Hi Spark community,
Please review the cleansed plan below. It is the result of joining a large,
bucketed table with a smaller DF, and then applying a window function. Both the
join and the window function use the same column, which is also the bucket
column of the table ("key_col" in the plan).
The join results in a map-side-join as expected, but then there is a shuffle
for the window function, even though the data is already partitioned
accordingly.
Can anyone explain why?
Using Spark 3.5.0
Thanks,
Shay
== Physical Plan ==
AdaptiveSparkPlan isFinalPlan=false
+- Project ...
+- Filter (rn#5441 = 1)
+- Window [row_number() windowspecdefinition(key_col#5394, _w0#5442 ASC
NULLS FIRST, specifiedwindowframe(RowFrame, unboundedpreceding$(),
currentrow$())) AS rn#5441], [key_col#5394], [_w0#5442 ASC NULLS FIRST]
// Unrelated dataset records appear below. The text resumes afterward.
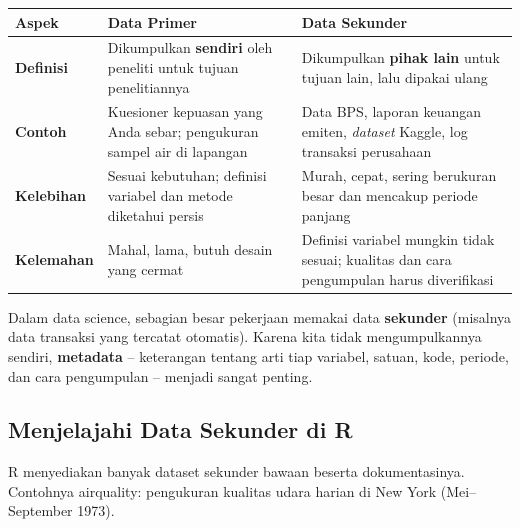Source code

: \documentclass[
  indonesian,
  letterpaper,
]{book}
\newcounter{none} %
\begin{document}
{\def\LTcaptype{none} %
\begin{longtable}[]{@{}
  >{\raggedright\arraybackslash}p{}
  >{\raggedright\arraybackslash}p{}
  >{\raggedright\arraybackslash}p{}@{}}
\toprule\noalign{}
\begin{minipage}[b]{\linewidth}\raggedright
Aspek
\end{minipage} & \begin{minipage}[b]{\linewidth}\raggedright
Data Primer
\end{minipage} & \begin{minipage}[b]{\linewidth}\raggedright
Data Sekunder
\end{minipage} \\
\midrule\noalign{}
\endhead
\bottomrule\noalign{}
\endlastfoot
\textbf{Definisi} & Dikumpulkan \textbf{sendiri} oleh peneliti untuk
tujuan penelitiannya & Dikumpulkan \textbf{pihak lain} untuk tujuan
lain, lalu dipakai ulang \\
\textbf{Contoh} & Kuesioner kepuasan yang Anda sebar; pengukuran sampel
air di lapangan & Data BPS, laporan keuangan emiten, \emph{dataset}
Kaggle, log transaksi perusahaan \\
\textbf{Kelebihan} & Sesuai kebutuhan; definisi variabel dan metode
diketahui persis & Murah, cepat, sering berukuran besar dan mencakup
periode panjang \\
\textbf{Kelemahan} & Mahal, lama, butuh desain yang cermat & Definisi
variabel mungkin tidak sesuai; kualitas dan cara pengumpulan harus
diverifikasi \\
\end{longtable}
}

Dalam data science, sebagian besar pekerjaan memakai data
\textbf{sekunder} (misalnya data transaksi yang tercatat otomatis).
Karena kita tidak mengumpulkannya sendiri, \textbf{metadata} --
keterangan tentang arti tiap variabel, satuan, kode, periode, dan cara
pengumpulan -- menjadi sangat penting.

\subsection{Menjelajahi Data Sekunder di
R}\label{menjelajahi-data-sekunder-di-r}

R menyediakan banyak dataset sekunder bawaan beserta dokumentasinya.
Contohnya airquality: pengukuran kualitas udara harian di New York
(Mei--September 1973).
\end{document}
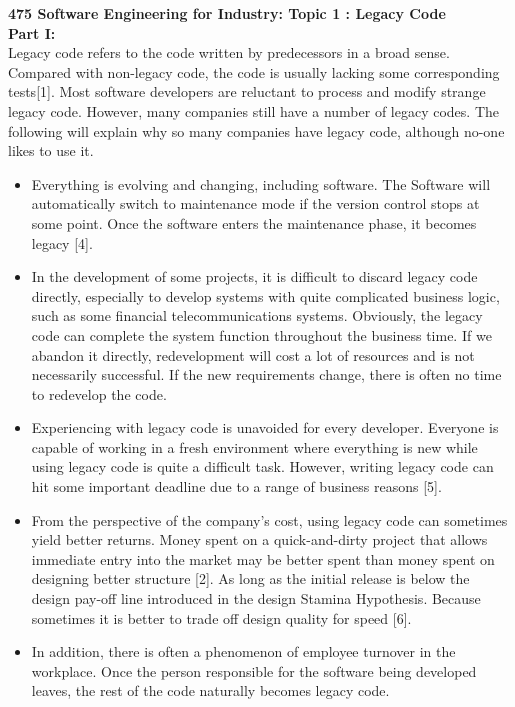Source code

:\documentclass[12pt]{article}
\begin{document}
\pagestyle{empty}
{\bf 475 Software Engineering for Industry: Topic 1 : Legacy Code} \\

{\bf Part I: } \\[10px]
Legacy code refers to the code written by predecessors in a broad sense. Compared with non-legacy code, the code is usually lacking some corresponding tests[1]. Most software developers are reluctant to process and modify strange legacy code. However, many companies still have a number of legacy codes. The following will explain why so many companies have legacy code, although no-one likes to use it. 
\begin{itemize}
\item Everything is evolving and changing, including software. The Software will automatically switch to maintenance mode if the version control stops at some point. Once the software enters the maintenance phase, it becomes legacy [4]. 
\item In the development of some projects, it is difficult to discard legacy code directly, especially to develop systems with quite complicated business logic, such as some financial telecommunications systems. Obviously, the legacy code can complete the system function throughout the business time. If we abandon it directly, redevelopment will cost a lot of resources and is not necessarily successful. If the new requirements change, there is often no time to redevelop the code. 
\item Experiencing with legacy code is unavoided for every developer. Everyone is capable of working in a fresh environment where everything is new while using legacy code is quite a difficult task.  However, writing legacy code can hit some important deadline due to a range of business reasons [5]. 
\item From the perspective of the company's cost, using legacy code can sometimes yield better returns. Money spent on a quick-and-dirty project that allows immediate entry into the market may be better spent than money spent on designing better structure [2]. As long as the initial release is below the design pay-off line introduced in the design Stamina Hypothesis. Because sometimes it is better to trade off design quality for speed [6].
\item In addition, there is often a phenomenon of employee turnover in the workplace. Once the person responsible for the software being developed leaves, the rest of the code naturally becomes legacy code.
\end{itemize}
\end{document}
+- WindowGroupLimit [key_col#5394], [_w0#5442 ASC NULLS FIRST],
row_number(), 1, Final
+- Sort [key_col#5394 ASC NULLS FIRST, _w0#5442 ASC NULLS FIRST],
false, 0
+- Exchange hashpartitioning(key_col#5394, 80000),
ENSURE_REQUIREMENTS, [plan_id=592]
+- WindowGroupLimit [key_col#5394], [_w0#5442 ASC NULLS
FIRST], row_number(), 1, Partial
+- Sort [key_col#5394 ASC NULLS FIRST, _w0#5442 ASC NULLS
FIRST], false, 0
+- Project ... (key_col stays the same)
+- Project [coalesce(key_col#0, key_col#5009) AS
key_col#5394, CASE WHEN ...
+- SortMergeJoin [key_col#0], [key_col#5009],
FullOuter
:- Sort [key_col#0 ASC NULLS FIRST], false, 0
: +- Project key_
: +- FileScan parquet bucketed table ...
+- Sort [key_col#5009 ASC NULLS FIRST], false, 0
+- Exchange hashpartitioning(key_col#5009,
80000), REPARTITION_BY_NUM, [plan_id=572]
+- Project
+- Filter
+- Scan small table...